Hendrik Thoma ist einer von zwei Master-Sommeliers in Deutschland. Er pflegt den Weinkeller des Hotels Louis C. Jacob in der Elbchaussee und erschließt dessen Gästen eine Welt von Aromen

INTERVIEW GERNOT KNÖDLER

taz: Herr Thoma, Sie sind einer der bedeutendsten Weinfachleute Deutschlands. Ist Ihnen das in die Wiege gelegt worden?

Hendrik Thoma: Nein. Ich bin in einem protestantischen Umfeld aufgewachsen. Bei uns zu Hause wurde Rosé d‘Anjou und Matheus Rosé getrunken. Aber meine Eltern hatten einen Freund, der Weinliebhaber war. Da habe ich die ersten Bekanntschaften mit guten Weinen gemacht. Zurückzugehen ist dann echt schwer.

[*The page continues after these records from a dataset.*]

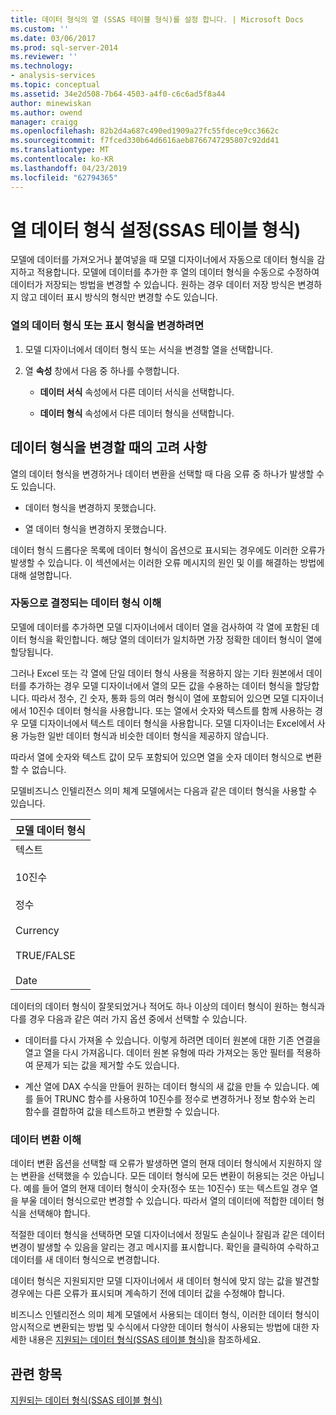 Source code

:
 ```yaml
---
title: 데이터 형식의 열 (SSAS 테이블 형식)를 설정 합니다. | Microsoft Docs
ms.custom: ''
ms.date: 03/06/2017
ms.prod: sql-server-2014
ms.reviewer: ''
ms.technology:
- analysis-services
ms.topic: conceptual
ms.assetid: 34e2d508-7b64-4503-a4f0-c6c6ad5f8a44
author: minewiskan
ms.author: owend
manager: craigg
ms.openlocfilehash: 82b2d4a687c490ed1909a27fc55fdece9cc3662c
ms.sourcegitcommit: f7fced330b64d6616aeb8766747295807c92dd41
ms.translationtype: MT
ms.contentlocale: ko-KR
ms.lasthandoff: 04/23/2019
ms.locfileid: "62794365"
---
```

# <a name="set-the-data-type-of-a-column-ssas-tabular"></a>열 데이터 형식 설정(SSAS 테이블 형식)
  모델에 데이터를 가져오거나 붙여넣을 때 모델 디자이너에서 자동으로 데이터 형식을 감지하고 적용합니다. 모델에 데이터를 추가한 후 열의 데이터 형식을 수동으로 수정하여 데이터가 저장되는 방법을 변경할 수 있습니다. 원하는 경우 데이터 저장 방식은 변경하지 않고 데이터 표시 방식의 형식만 변경할 수도 있습니다.  
  
### <a name="to-change-the-data-type-or-display-format-for-a-column"></a>열의 데이터 형식 또는 표시 형식을 변경하려면  
  
1.  모델 디자이너에서 데이터 형식 또는 서식을 변경할 열을 선택합니다.  
  
2.  열 **속성** 창에서 다음 중 하나를 수행합니다.  
  
    -   **데이터 서식** 속성에서 다른 데이터 서식을 선택합니다.  
  
    -   **데이터 형식** 속성에서 다른 데이터 형식을 선택합니다.  
  
## <a name="considerations-when-changing-data-types"></a>데이터 형식을 변경할 때의 고려 사항  
 열의 데이터 형식을 변경하거나 데이터 변환을 선택할 때 다음 오류 중 하나가 발생할 수도 있습니다.  
  
-   데이터 형식을 변경하지 못했습니다.  
  
-   열 데이터 형식을 변경하지 못했습니다.  
  
 데이터 형식 드롭다운 목록에 데이터 형식이 옵션으로 표시되는 경우에도 이러한 오류가 발생할 수 있습니다. 이 섹션에서는 이러한 오류 메시지의 원인 및 이를 해결하는 방법에 대해 설명합니다.  
  
### <a name="understanding-automatically-determined-data-types"></a>자동으로 결정되는 데이터 형식 이해  
 모델에 데이터를 추가하면 모델 디자이너에서 데이터 열을 검사하여 각 열에 포함된 데이터 형식을 확인합니다. 해당 열의 데이터가 일치하면 가장 정확한 데이터 형식이 열에 할당됩니다.  
  
 그러나 Excel 또는 각 열에 단일 데이터 형식 사용을 적용하지 않는 기타 원본에서 데이터를 추가하는 경우 모델 디자이너에서 열의 모든 값을 수용하는 데이터 형식을 할당합니다. 따라서 정수, 긴 숫자, 통화 등의 여러 형식이 열에 포함되어 있으면 모델 디자이너에서 10진수 데이터 형식을 사용합니다. 또는 열에서 숫자와 텍스트를 함께 사용하는 경우 모델 디자이너에서 텍스트 데이터 형식을 사용합니다. 모델 디자이너는 Excel에서 사용 가능한 일반 데이터 형식과 비슷한 데이터 형식을 제공하지 않습니다.  
  
 따라서 열에 숫자와 텍스트 값이 모두 포함되어 있으면 열을 숫자 데이터 형식으로 변환할 수 없습니다.  
  
 모델비즈니스 인텔리전스 의미 체계 모델에서는 다음과 같은 데이터 형식을 사용할 수 있습니다.  
  
|모델 데이터 형식|  
|----------------------|  
|텍스트<br /><br /> 10진수<br /><br /> 정수<br /><br /> Currency<br /><br /> TRUE/FALSE<br /><br /> Date|  
  
 데이터의 데이터 형식이 잘못되었거나 적어도 하나 이상의 데이터 형식이 원하는 형식과 다를 경우 다음과 같은 여러 가지 옵션 중에서 선택할 수 있습니다.  
  
-   데이터를 다시 가져올 수 있습니다. 이렇게 하려면 데이터 원본에 대한 기존 연결을 열고 열을 다시 가져옵니다. 데이터 원본 유형에 따라 가져오는 동안 필터를 적용하여 문제가 되는 값을 제거할 수도 있습니다.  
  
-   계산 열에 DAX 수식을 만들어 원하는 데이터 형식의 새 값을 만들 수 있습니다. 예를 들어 TRUNC 함수를 사용하여 10진수를 정수로 변경하거나 정보 함수와 논리 함수를 결합하여 값을 테스트하고 변환할 수 있습니다.  
  
### <a name="understanding-data-conversion"></a>데이터 변환 이해  
 데이터 변환 옵션을 선택할 때 오류가 발생하면 열의 현재 데이터 형식에서 지원하지 않는 변환을 선택했을 수 있습니다. 모든 데이터 형식에 모든 변환이 허용되는 것은 아닙니다. 예를 들어 열의 현재 데이터 형식이 숫자(정수 또는 10진수) 또는 텍스트일 경우 열을 부울 데이터 형식으로만 변경할 수 있습니다. 따라서 열의 데이터에 적합한 데이터 형식을 선택해야 합니다.  
  
 적절한 데이터 형식을 선택하면 모델 디자이너에서 정밀도 손실이나 잘림과 같은 데이터 변경이 발생할 수 있음을 알리는 경고 메시지를 표시합니다. 확인을 클릭하여 수락하고 데이터를 새 데이터 형식으로 변경합니다.  
  
 데이터 형식은 지원되지만 모델 디자이너에서 새 데이터 형식에 맞지 않는 값을 발견할 경우에는 다른 오류가 표시되며 계속하기 전에 데이터 값을 수정해야 합니다.  
  
 비즈니스 인텔리전스 의미 체계 모델에서 사용되는 데이터 형식, 이러한 데이터 형식이 암시적으로 변환되는 방법 및 수식에서 다양한 데이터 형식이 사용되는 방법에 대한 자세한 내용은 [지원되는 데이터 형식&#40;SSAS 테이블 형식&#41;](data-types-supported-ssas-tabular.md)을 참조하세요.  
  
## <a name="see-also"></a>관련 항목  
 [지원되는 데이터 형식&#40;SSAS 테이블 형식&#41;](data-types-supported-ssas-tabular.md)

Warum haben Sie Koch gelernt?

Ich hatte schon in der Schule Spaß am Kochen und habe das auch für meine Mutter gemacht. Kochen ist der Hauch von Freiheit. Es ist ein Mannschaftssport, man muss schwitzen und hat unmögliche Arbeitszeiten. Man ist ein bisschen Rebell. Und es ist unglaublich befriedigend, weil man direkt Anerkennung bekommt.

Kann man die überhaupt noch genießen, wenn man bis spät abends arbeitet?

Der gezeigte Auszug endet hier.